▸ **DIRECTIONS**: In your copy, drop the images and return each record exactly as it stands.
○ ○ ○
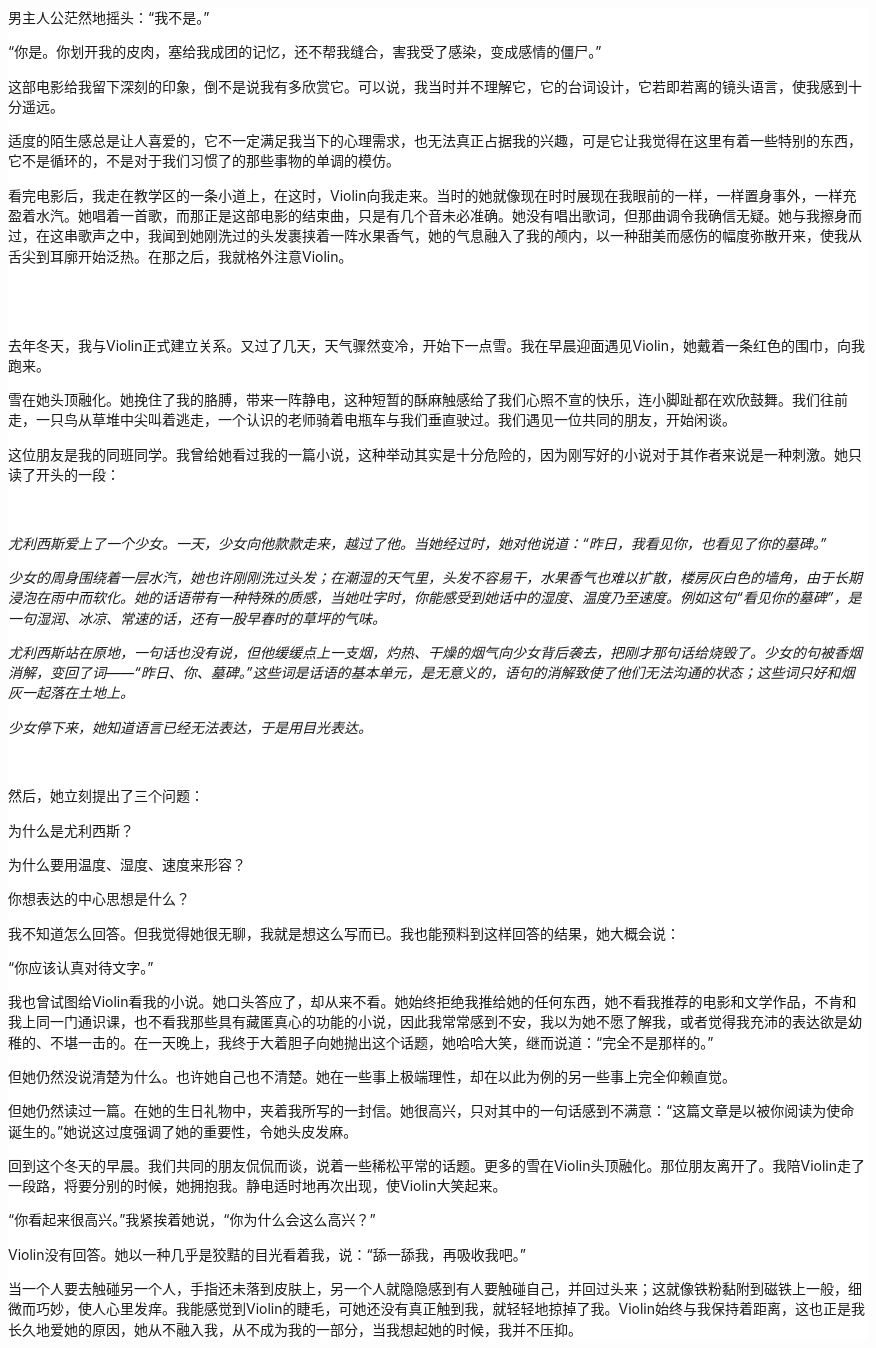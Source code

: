 男主人公茫然地摇头：“我不是。”

“你是。你划开我的皮肉，塞给我成团的记忆，还不帮我缝合，害我受了感染，变成感情的僵尸。”

这部电影给我留下深刻的印象，倒不是说我有多欣赏它。可以说，我当时并不理解它，它的台词设计，它若即若离的镜头语言，使我感到十分遥远。

适度的陌生感总是让人喜爱的，它不一定满足我当下的心理需求，也无法真正占据我的兴趣，可是它让我觉得在这里有着一些特别的东西，它不是循环的，不是对于我们习惯了的那些事物的单调的模仿。

看完电影后，我走在教学区的一条小道上，在这时，Violin向我走来。当时的她就像现在时时展现在我眼前的一样，一样置身事外，一样充盈着水汽。她唱着一首歌，而那正是这部电影的结束曲，只是有几个音未必准确。她没有唱出歌词，但那曲调令我确信无疑。她与我擦身而过，在这串歌声之中，我闻到她刚洗过的头发裹挟着一阵水果香气，她的气息融入了我的颅内，以一种甜美而感伤的幅度弥散开来，使我从舌尖到耳廓开始泛热。在那之后，我就格外注意Violin。

<br/><br/>

去年冬天，我与Violin正式建立关系。又过了几天，天气骤然变冷，开始下一点雪。我在早晨迎面遇见Violin，她戴着一条红色的围巾，向我跑来。

雪在她头顶融化。她挽住了我的胳膊，带来一阵静电，这种短暂的酥麻触感给了我们心照不宣的快乐，连小脚趾都在欢欣鼓舞。我们往前走，一只鸟从草堆中尖叫着逃走，一个认识的老师骑着电瓶车与我们垂直驶过。我们遇见一位共同的朋友，开始闲谈。

这位朋友是我的同班同学。我曾给她看过我的一篇小说，这种举动其实是十分危险的，因为刚写好的小说对于其作者来说是一种刺激。她只读了开头的一段：

<br/>

*尤利西斯爱上了一个少女。一天，少女向他款款走来，越过了他。当她经过时，她对他说道：“昨日，我看见你，也看见了你的墓碑。”*

*少女的周身围绕着一层水汽，她也许刚刚洗过头发；在潮湿的天气里，头发不容易干，水果香气也难以扩散，楼房灰白色的墙角，由于长期浸泡在雨中而软化。她的话语带有一种特殊的质感，当她吐字时，你能感受到她话中的湿度、温度乃至速度。例如这句“看见你的墓碑”，是一句湿润、冰凉、常速的话，还有一股早春时的草坪的气味。*

*尤利西斯站在原地，一句话也没有说，但他缓缓点上一支烟，灼热、干燥的烟气向少女背后袭去，把刚才那句话给烧毁了。少女的句被香烟消解，变回了词——“昨日、你、墓碑。”这些词是话语的基本单元，是无意义的，语句的消解致使了他们无法沟通的状态；这些词只好和烟灰一起落在土地上。*

*少女停下来，她知道语言已经无法表达，于是用目光表达。*

<br/>

然后，她立刻提出了三个问题：

为什么是尤利西斯？

为什么要用温度、湿度、速度来形容？

你想表达的中心思想是什么？

我不知道怎么回答。但我觉得她很无聊，我就是想这么写而已。我也能预料到这样回答的结果，她大概会说：

“你应该认真对待文字。”

我也曾试图给Violin看我的小说。她口头答应了，却从来不看。她始终拒绝我推给她的任何东西，她不看我推荐的电影和文学作品，不肯和我上同一门通识课，也不看我那些具有藏匿真心的功能的小说，因此我常常感到不安，我以为她不愿了解我，或者觉得我充沛的表达欲是幼稚的、不堪一击的。在一天晚上，我终于大着胆子向她抛出这个话题，她哈哈大笑，继而说道：“完全不是那样的。”

但她仍然没说清楚为什么。也许她自己也不清楚。她在一些事上极端理性，却在以此为例的另一些事上完全仰赖直觉。

但她仍然读过一篇。在她的生日礼物中，夹着我所写的一封信。她很高兴，只对其中的一句话感到不满意：“这篇文章是以被你阅读为使命诞生的。”她说这过度强调了她的重要性，令她头皮发麻。

回到这个冬天的早晨。我们共同的朋友侃侃而谈，说着一些稀松平常的话题。更多的雪在Violin头顶融化。那位朋友离开了。我陪Violin走了一段路，将要分别的时候，她拥抱我。静电适时地再次出现，使Violin大笑起来。

“你看起来很高兴。”我紧挨着她说，“你为什么会这么高兴？”

Violin没有回答。她以一种几乎是狡黠的目光看着我，说：“舔一舔我，再吸收我吧。”

当一个人要去触碰另一个人，手指还未落到皮肤上，另一个人就隐隐感到有人要触碰自己，并回过头来；这就像铁粉黏附到磁铁上一般，细微而巧妙，使人心里发痒。我能感觉到Violin的睫毛，可她还没有真正触到我，就轻轻地掠掉了我。Violin始终与我保持着距离，这也正是我长久地爱她的原因，她从不融入我，从不成为我的一部分，当我想起她的时候，我并不压抑。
○ ○ ○
▸ **RESPONSE AREA**:
Source code

: 男主人公茫然地摇头：“我不是。”

“你是。你划开我的皮肉，塞给我成团的记忆，还不帮我缝合，害我受了感染，变成感情的僵尸。”

这部电影给我留下深刻的印象，倒不是说我有多欣赏它。可以说，我当时并不理解它，它的台词设计，它若即若离的镜头语言，使我感到十分遥远。

适度的陌生感总是让人喜爱的，它不一定满足我当下的心理需求，也无法真正占据我的兴趣，可是它让我觉得在这里有着一些特别的东西，它不是循环的，不是对于我们习惯了的那些事物的单调的模仿。

看完电影后，我走在教学区的一条小道上，在这时，Violin向我走来。当时的她就像现在时时展现在我眼前的一样，一样置身事外，一样充盈着水汽。她唱着一首歌，而那正是这部电影的结束曲，只是有几个音未必准确。她没有唱出歌词，但那曲调令我确信无疑。她与我擦身而过，在这串歌声之中，我闻到她刚洗过的头发裹挟着一阵水果香气，她的气息融入了我的颅内，以一种甜美而感伤的幅度弥散开来，使我从舌尖到耳廓开始泛热。在那之后，我就格外注意Violin。

<br/><br/>

去年冬天，我与Violin正式建立关系。又过了几天，天气骤然变冷，开始下一点雪。我在早晨迎面遇见Violin，她戴着一条红色的围巾，向我跑来。

雪在她头顶融化。她挽住了我的胳膊，带来一阵静电，这种短暂的酥麻触感给了我们心照不宣的快乐，连小脚趾都在欢欣鼓舞。我们往前走，一只鸟从草堆中尖叫着逃走，一个认识的老师骑着电瓶车与我们垂直驶过。我们遇见一位共同的朋友，开始闲谈。

这位朋友是我的同班同学。我曾给她看过我的一篇小说，这种举动其实是十分危险的，因为刚写好的小说对于其作者来说是一种刺激。她只读了开头的一段：

<br/>

*尤利西斯爱上了一个少女。一天，少女向他款款走来，越过了他。当她经过时，她对他说道：“昨日，我看见你，也看见了你的墓碑。”*

*少女的周身围绕着一层水汽，她也许刚刚洗过头发；在潮湿的天气里，头发不容易干，水果香气也难以扩散，楼房灰白色的墙角，由于长期浸泡在雨中而软化。她的话语带有一种特殊的质感，当她吐字时，你能感受到她话中的湿度、温度乃至速度。例如这句“看见你的墓碑”，是一句湿润、冰凉、常速的话，还有一股早春时的草坪的气味。*

*尤利西斯站在原地，一句话也没有说，但他缓缓点上一支烟，灼热、干燥的烟气向少女背后袭去，把刚才那句话给烧毁了。少女的句被香烟消解，变回了词——“昨日、你、墓碑。”这些词是话语的基本单元，是无意义的，语句的消解致使了他们无法沟通的状态；这些词只好和烟灰一起落在土地上。*

*少女停下来，她知道语言已经无法表达，于是用目光表达。*

<br/>

然后，她立刻提出了三个问题：

为什么是尤利西斯？

为什么要用温度、湿度、速度来形容？

你想表达的中心思想是什么？

我不知道怎么回答。但我觉得她很无聊，我就是想这么写而已。我也能预料到这样回答的结果，她大概会说：

“你应该认真对待文字。”

我也曾试图给Violin看我的小说。她口头答应了，却从来不看。她始终拒绝我推给她的任何东西，她不看我推荐的电影和文学作品，不肯和我上同一门通识课，也不看我那些具有藏匿真心的功能的小说，因此我常常感到不安，我以为她不愿了解我，或者觉得我充沛的表达欲是幼稚的、不堪一击的。在一天晚上，我终于大着胆子向她抛出这个话题，她哈哈大笑，继而说道：“完全不是那样的。”

但她仍然没说清楚为什么。也许她自己也不清楚。她在一些事上极端理性，却在以此为例的另一些事上完全仰赖直觉。

但她仍然读过一篇。在她的生日礼物中，夹着我所写的一封信。她很高兴，只对其中的一句话感到不满意：“这篇文章是以被你阅读为使命诞生的。”她说这过度强调了她的重要性，令她头皮发麻。

回到这个冬天的早晨。我们共同的朋友侃侃而谈，说着一些稀松平常的话题。更多的雪在Violin头顶融化。那位朋友离开了。我陪Violin走了一段路，将要分别的时候，她拥抱我。静电适时地再次出现，使Violin大笑起来。

“你看起来很高兴。”我紧挨着她说，“你为什么会这么高兴？”

Violin没有回答。她以一种几乎是狡黠的目光看着我，说：“舔一舔我，再吸收我吧。”

当一个人要去触碰另一个人，手指还未落到皮肤上，另一个人就隐隐感到有人要触碰自己，并回过头来；这就像铁粉黏附到磁铁上一般，细微而巧妙，使人心里发痒。我能感觉到Violin的睫毛，可她还没有真正触到我，就轻轻地掠掉了我。Violin始终与我保持着距离，这也正是我长久地爱她的原因，她从不融入我，从不成为我的一部分，当我想起她的时候，我并不压抑。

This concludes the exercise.